In this room I was confined for close to two months. It was an eternity of unspeakably torturous days and nights inside this MIG room. There was constant fear that I might be “salvaged”. One time, I woke up deep in the night, and it was very dark and very quiet, and I found out that both of my hands were handcuffed and fastened to both sides of the bed. Then I felt someone was in the room who stepped close to my bed, unbuttoned my shirt and ‘walked’ his steely finger on my chest down to my abdomen below the navel. I was extremely scared I cried quietly, trying to control the shaking of my body, utterly tormented with the thought I may no longer see the light of day, until I pissed on my pants in bed!
One evening they brought me out to a jeep. When I asked them what they were going to do with me, they replied, “We’ll just roam around”. But I was extremely scared I quavered and was crying inside of me. Perhaps to ward off my fright I remarked, “If you are going to kill me, please give me the benefit of showing your face to me before I die”. An unfamiliar voice said, “You’re very sentimental Don”.
They blindfolded me and drove me around several corners. Then I was made to get off and was led to a building and into a room which I could tell was quite bright in spite of my blindfold. They soon made me lie on a stilted narrow bed. Or what seemed a table? And soon hands gripped my ankles, my wrists and my hair. I asked them, “What are you going to do to me? Are you going to torture me?”
Someone said, fondling the fresh scar on my leg, “How’s your wound?” But suddenly the gripping hands tightened. Then I felt a rubber band wound tight around my right biceps. Some deft fingers felt for my blood vessel on my forearm. I ventured to speak out as a syringe pierced into my vein, “What is that, sodium pentothal?” It was all quiet as the drug flowed into my body. I swore to fight the drug, but I soon passed out.

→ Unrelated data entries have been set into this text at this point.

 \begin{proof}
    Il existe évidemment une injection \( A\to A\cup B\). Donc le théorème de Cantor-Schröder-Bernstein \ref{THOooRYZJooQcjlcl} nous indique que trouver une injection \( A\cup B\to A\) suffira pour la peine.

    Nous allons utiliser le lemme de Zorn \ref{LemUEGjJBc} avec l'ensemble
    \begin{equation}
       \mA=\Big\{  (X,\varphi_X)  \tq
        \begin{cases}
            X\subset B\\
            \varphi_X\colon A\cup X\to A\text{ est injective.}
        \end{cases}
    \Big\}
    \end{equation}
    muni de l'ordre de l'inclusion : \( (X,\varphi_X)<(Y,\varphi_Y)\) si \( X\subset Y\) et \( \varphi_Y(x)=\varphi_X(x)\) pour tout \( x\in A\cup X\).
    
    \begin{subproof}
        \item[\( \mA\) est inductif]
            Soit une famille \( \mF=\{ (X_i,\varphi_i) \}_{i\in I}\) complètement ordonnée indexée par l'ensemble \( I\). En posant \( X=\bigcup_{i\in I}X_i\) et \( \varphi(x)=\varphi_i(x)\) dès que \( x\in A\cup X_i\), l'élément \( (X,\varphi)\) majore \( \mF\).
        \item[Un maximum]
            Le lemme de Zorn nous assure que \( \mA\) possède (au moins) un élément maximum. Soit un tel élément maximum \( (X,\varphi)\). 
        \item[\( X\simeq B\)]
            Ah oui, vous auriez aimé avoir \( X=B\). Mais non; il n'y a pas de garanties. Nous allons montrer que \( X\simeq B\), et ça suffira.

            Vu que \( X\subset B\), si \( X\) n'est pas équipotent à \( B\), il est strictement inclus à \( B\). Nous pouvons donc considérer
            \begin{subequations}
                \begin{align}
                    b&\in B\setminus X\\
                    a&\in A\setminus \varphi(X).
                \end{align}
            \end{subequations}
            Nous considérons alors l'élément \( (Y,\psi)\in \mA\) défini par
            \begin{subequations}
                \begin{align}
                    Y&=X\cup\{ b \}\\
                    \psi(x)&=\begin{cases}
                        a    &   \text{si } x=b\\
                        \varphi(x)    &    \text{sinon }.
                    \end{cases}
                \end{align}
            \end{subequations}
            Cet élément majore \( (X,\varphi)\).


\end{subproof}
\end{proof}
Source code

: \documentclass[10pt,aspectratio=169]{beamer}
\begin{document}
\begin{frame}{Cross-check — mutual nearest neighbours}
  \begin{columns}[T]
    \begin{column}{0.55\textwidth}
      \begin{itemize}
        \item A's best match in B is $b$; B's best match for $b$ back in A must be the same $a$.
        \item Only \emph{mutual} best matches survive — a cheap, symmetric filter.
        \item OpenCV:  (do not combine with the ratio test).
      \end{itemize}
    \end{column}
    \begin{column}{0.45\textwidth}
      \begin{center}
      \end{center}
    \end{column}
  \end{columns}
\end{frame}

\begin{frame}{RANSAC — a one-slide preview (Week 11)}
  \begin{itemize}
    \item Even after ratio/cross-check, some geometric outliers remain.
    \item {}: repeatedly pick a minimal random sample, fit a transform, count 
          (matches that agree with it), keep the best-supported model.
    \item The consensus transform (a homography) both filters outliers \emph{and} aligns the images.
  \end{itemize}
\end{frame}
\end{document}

When I regained consciousness I caught myself swearing invectives against my torturers, fuming with anger and utter disgust. I was cursing “You’re devils! You’re black-hearted creatures! There are no bounds to your evil ways!” and words to that effect. When my fury subsided, they led me back to the jeep and brought me back to the MIG quarters.
This was just a fraction of what I underwent under the military elements of Marcos during my solitary confinement.
This day—July 10—is my birth day anniversary. It was impossible for the remarkable events that happened to my life on this day in 1974 and onward to all the years during my detention to escape from my remembrances.